Data items
★ ★ ★ ★ ★ ★ ★

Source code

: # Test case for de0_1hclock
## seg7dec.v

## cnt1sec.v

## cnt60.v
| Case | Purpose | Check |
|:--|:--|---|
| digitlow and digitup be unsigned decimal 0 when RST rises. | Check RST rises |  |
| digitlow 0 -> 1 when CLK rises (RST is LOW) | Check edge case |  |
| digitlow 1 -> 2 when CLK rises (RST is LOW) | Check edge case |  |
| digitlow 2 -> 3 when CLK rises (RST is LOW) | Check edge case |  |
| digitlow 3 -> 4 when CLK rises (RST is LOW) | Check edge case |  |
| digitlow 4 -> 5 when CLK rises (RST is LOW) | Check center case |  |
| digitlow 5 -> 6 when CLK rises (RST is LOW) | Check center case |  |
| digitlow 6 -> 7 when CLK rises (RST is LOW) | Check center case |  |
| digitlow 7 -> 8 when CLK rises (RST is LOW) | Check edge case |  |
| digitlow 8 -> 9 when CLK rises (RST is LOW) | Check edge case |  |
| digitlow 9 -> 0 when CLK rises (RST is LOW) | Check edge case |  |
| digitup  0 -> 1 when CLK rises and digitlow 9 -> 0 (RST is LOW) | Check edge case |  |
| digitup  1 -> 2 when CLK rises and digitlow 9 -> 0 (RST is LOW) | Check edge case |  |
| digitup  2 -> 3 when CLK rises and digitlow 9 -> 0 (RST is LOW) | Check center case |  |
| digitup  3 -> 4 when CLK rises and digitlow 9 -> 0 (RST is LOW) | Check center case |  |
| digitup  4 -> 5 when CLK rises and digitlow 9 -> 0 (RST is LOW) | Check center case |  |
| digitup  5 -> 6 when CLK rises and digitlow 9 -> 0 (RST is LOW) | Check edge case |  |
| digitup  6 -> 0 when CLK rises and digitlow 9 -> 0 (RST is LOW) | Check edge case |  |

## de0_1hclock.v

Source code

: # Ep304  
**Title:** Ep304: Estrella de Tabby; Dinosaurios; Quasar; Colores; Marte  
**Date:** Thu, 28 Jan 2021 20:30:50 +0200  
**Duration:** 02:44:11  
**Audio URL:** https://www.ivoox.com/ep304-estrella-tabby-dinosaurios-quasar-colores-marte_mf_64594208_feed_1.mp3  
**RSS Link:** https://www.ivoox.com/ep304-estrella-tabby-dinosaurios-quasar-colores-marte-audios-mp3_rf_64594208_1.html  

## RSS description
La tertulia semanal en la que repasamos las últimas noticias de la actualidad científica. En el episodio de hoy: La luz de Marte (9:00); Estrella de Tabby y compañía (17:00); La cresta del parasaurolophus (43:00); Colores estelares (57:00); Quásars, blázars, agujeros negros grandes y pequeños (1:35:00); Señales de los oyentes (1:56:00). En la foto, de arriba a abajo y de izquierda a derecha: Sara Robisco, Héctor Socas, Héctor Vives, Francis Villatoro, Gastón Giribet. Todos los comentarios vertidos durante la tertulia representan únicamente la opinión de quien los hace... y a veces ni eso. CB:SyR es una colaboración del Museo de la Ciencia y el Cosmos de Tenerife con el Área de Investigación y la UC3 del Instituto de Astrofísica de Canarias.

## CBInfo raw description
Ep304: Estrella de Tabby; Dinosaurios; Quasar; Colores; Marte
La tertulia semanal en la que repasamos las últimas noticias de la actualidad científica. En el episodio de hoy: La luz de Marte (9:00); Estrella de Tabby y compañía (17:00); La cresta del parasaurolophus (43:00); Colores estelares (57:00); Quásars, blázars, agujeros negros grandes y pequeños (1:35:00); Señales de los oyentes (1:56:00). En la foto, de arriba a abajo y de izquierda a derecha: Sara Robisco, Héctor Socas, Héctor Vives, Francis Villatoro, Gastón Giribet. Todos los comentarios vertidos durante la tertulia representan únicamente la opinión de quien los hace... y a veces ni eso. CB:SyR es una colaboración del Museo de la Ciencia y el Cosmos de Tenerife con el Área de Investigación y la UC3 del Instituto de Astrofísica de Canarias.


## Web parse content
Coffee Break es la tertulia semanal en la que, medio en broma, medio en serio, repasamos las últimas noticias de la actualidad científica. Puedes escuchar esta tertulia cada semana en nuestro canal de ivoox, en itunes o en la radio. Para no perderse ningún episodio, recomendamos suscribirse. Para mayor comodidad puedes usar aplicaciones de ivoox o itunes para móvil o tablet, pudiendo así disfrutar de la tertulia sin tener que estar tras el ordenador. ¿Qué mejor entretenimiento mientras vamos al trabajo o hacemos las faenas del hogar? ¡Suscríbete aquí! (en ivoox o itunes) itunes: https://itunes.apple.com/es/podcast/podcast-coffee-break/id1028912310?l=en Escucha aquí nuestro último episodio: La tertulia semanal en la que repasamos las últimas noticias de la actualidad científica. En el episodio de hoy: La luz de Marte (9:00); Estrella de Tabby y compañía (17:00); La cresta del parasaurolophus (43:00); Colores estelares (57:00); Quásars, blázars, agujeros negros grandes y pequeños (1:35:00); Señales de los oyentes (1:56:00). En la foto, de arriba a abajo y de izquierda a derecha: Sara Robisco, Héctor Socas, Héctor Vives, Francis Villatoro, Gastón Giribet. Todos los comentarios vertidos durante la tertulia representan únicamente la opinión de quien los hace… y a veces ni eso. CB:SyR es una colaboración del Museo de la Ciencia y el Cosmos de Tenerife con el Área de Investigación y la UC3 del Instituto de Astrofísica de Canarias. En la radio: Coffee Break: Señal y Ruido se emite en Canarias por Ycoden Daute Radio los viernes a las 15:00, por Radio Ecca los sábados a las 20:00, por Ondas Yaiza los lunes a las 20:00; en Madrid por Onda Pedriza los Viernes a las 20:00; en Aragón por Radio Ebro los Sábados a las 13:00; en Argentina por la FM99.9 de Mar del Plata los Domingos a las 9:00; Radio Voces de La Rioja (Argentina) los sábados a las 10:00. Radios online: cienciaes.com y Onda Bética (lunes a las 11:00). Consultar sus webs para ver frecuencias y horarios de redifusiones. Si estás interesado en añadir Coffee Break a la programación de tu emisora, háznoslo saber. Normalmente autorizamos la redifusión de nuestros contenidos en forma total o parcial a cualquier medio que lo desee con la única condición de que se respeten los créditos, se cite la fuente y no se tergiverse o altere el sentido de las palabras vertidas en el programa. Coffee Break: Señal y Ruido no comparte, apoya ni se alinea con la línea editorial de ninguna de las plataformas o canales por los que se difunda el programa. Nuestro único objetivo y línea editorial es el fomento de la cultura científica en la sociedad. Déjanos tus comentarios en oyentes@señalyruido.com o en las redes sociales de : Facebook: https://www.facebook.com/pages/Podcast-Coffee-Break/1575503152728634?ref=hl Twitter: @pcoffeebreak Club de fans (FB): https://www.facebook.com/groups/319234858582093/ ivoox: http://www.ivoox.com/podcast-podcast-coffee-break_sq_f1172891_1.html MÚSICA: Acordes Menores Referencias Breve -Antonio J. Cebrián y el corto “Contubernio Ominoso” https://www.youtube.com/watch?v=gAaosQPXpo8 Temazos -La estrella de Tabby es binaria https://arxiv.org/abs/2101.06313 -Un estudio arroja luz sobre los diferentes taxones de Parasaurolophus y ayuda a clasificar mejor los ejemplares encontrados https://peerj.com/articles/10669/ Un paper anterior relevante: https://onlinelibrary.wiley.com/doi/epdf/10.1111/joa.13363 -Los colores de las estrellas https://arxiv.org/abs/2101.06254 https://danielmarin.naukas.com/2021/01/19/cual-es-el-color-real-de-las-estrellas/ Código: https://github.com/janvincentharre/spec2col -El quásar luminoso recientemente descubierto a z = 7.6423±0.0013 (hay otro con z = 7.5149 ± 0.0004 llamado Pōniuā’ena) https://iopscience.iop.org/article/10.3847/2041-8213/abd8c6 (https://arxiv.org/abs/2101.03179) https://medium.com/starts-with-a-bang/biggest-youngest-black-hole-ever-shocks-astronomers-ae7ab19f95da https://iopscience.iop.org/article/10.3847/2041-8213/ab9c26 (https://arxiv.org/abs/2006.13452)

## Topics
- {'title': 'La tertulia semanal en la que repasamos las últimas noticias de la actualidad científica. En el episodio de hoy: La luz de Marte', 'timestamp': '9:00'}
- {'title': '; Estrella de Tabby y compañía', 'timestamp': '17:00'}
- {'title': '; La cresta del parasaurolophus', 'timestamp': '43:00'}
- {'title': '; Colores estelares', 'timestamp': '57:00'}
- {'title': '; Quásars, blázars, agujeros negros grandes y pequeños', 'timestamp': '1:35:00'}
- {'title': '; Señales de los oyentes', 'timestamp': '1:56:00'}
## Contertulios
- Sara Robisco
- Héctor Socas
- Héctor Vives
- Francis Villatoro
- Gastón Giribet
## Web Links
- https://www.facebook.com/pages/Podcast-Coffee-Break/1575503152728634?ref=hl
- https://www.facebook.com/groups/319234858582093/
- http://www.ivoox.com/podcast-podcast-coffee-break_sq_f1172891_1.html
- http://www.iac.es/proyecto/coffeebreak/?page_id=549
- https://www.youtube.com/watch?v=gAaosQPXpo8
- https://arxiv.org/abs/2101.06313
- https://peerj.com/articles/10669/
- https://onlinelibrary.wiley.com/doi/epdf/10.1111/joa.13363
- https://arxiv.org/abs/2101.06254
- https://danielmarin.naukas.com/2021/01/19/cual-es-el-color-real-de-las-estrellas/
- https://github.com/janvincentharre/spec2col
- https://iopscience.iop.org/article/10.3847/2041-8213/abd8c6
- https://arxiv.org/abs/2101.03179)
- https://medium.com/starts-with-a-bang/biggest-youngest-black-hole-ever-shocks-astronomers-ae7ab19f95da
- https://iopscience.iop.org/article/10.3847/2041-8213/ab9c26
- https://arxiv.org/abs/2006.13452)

★ ★ ★ ★ ★ ★ ★

▶ _Work request_
Whenever a line of the data includes the word "digitup", show that line in full.

▶ _Answer to the problem_
| digitlow and digitup be unsigned decimal 0 when RST rises. | Check RST rises |  |
| digitup  0 -> 1 when CLK rises and digitlow 9 -> 0 (RST is LOW) | Check edge case |  |
| digitup  1 -> 2 when CLK rises and digitlow 9 -> 0 (RST is LOW) | Check edge case |  |
| digitup  2 -> 3 when CLK rises and digitlow 9 -> 0 (RST is LOW) | Check center case |  |
| digitup  3 -> 4 when CLK rises and digitlow 9 -> 0 (RST is LOW) | Check center case |  |
| digitup  4 -> 5 when CLK rises and digitlow 9 -> 0 (RST is LOW) | Check center case |  |
| digitup  5 -> 6 when CLK rises and digitlow 9 -> 0 (RST is LOW) | Check edge case |  |
| digitup  6 -> 0 when CLK rises and digitlow 9 -> 0 (RST is LOW) | Check edge case |  |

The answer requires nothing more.